▸ **EXERCISE BRIEF**: Find the lines in the records below that contain "measure", and report each of them.

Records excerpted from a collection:
--- START ---

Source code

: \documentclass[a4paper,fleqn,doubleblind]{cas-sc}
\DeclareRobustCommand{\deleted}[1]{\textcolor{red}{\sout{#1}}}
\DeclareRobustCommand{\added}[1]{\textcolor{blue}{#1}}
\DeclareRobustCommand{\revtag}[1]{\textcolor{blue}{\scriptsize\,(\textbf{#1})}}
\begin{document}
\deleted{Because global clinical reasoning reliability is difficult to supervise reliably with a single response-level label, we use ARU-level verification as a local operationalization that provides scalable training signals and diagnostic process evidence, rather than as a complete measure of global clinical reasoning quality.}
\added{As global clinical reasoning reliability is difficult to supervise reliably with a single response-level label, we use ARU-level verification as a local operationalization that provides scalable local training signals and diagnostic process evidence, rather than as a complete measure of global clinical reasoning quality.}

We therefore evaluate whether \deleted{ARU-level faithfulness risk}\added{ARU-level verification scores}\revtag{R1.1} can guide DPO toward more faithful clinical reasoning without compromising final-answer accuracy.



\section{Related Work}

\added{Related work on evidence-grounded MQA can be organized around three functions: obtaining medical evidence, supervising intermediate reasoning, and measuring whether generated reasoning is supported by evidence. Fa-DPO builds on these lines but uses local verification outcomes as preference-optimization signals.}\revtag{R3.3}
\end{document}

--- END ---

▸ **ANSWER TO THE PROBLEM**:
\deleted{Because global clinical reasoning reliability is difficult to supervise reliably with a single response-level label, we use ARU-level verification as a local operationalization that provides scalable training signals and diagnostic process evidence, rather than as a complete measure of global clinical reasoning quality.}
\added{As global clinical reasoning reliability is difficult to supervise reliably with a single response-level label, we use ARU-level verification as a local operationalization that provides scalable local training signals and diagnostic process evidence, rather than as a complete measure of global clinical reasoning quality.}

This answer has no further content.